ABOUT THIS EXERCISE> Beginning at the line containing "sure a fresh" in the material below and ending at the line containing "Anyway, the workaround for me was to", return each line exactly and add nothing.

--- DATA RECORDS Enclosed Below ---

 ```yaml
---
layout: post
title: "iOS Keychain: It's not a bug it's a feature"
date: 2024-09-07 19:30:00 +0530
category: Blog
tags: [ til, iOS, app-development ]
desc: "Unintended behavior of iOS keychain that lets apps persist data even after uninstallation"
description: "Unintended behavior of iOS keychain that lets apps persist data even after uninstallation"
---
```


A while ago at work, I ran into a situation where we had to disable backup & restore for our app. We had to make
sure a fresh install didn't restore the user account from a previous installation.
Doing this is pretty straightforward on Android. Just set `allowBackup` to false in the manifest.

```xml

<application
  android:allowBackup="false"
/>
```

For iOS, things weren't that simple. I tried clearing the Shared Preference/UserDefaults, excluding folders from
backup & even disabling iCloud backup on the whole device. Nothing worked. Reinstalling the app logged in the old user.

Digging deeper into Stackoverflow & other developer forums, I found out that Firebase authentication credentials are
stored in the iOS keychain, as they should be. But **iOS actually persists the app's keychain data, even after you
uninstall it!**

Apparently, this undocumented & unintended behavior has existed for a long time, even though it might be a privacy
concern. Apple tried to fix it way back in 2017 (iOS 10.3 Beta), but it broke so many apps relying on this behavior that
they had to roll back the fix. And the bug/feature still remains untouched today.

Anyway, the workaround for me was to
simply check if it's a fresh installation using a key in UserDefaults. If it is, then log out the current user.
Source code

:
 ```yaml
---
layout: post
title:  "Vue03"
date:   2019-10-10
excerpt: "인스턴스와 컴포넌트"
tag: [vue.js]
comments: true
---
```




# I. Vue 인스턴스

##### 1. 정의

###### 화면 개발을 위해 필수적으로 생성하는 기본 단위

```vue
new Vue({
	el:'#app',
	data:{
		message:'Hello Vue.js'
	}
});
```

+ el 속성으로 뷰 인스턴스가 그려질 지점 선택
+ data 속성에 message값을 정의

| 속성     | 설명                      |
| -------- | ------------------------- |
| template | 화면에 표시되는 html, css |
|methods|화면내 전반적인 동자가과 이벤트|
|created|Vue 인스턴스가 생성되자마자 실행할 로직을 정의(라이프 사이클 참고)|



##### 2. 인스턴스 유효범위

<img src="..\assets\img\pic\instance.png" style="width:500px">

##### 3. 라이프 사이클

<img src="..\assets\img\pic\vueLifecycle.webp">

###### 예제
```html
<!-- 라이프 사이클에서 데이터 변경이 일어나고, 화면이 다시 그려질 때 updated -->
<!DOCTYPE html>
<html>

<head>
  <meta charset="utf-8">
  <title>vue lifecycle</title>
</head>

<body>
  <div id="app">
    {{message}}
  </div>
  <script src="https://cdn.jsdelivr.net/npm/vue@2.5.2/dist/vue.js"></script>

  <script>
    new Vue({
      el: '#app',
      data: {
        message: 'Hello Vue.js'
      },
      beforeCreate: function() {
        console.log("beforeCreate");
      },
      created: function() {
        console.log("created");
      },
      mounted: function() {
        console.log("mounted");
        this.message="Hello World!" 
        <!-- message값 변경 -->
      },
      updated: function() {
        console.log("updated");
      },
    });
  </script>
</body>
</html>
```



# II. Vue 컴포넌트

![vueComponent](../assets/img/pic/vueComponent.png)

--- End of Enclosed DATA RECORDS ---

TASK OUTPUT>
sure a fresh install didn't restore the user account from a previous installation.
Doing this is pretty straightforward on Android. Just set `allowBackup` to false in the manifest.

```xml

<application
  android:allowBackup="false"
/>
```

For iOS, things weren't that simple. I tried clearing the Shared Preference/UserDefaults, excluding folders from
backup & even disabling iCloud backup on the whole device. Nothing worked. Reinstalling the app logged in the old user.

Digging deeper into Stackoverflow & other developer forums, I found out that Firebase authentication credentials are
stored in the iOS keychain, as they should be. But **iOS actually persists the app's keychain data, even after you
uninstall it!**

Apparently, this undocumented & unintended behavior has existed for a long time, even though it might be a privacy
concern. Apple tried to fix it way back in 2017 (iOS 10.3 Beta), but it broke so many apps relying on this behavior that
they had to roll back the fix. And the bug/feature still remains untouched today.

Anyway, the workaround for me was to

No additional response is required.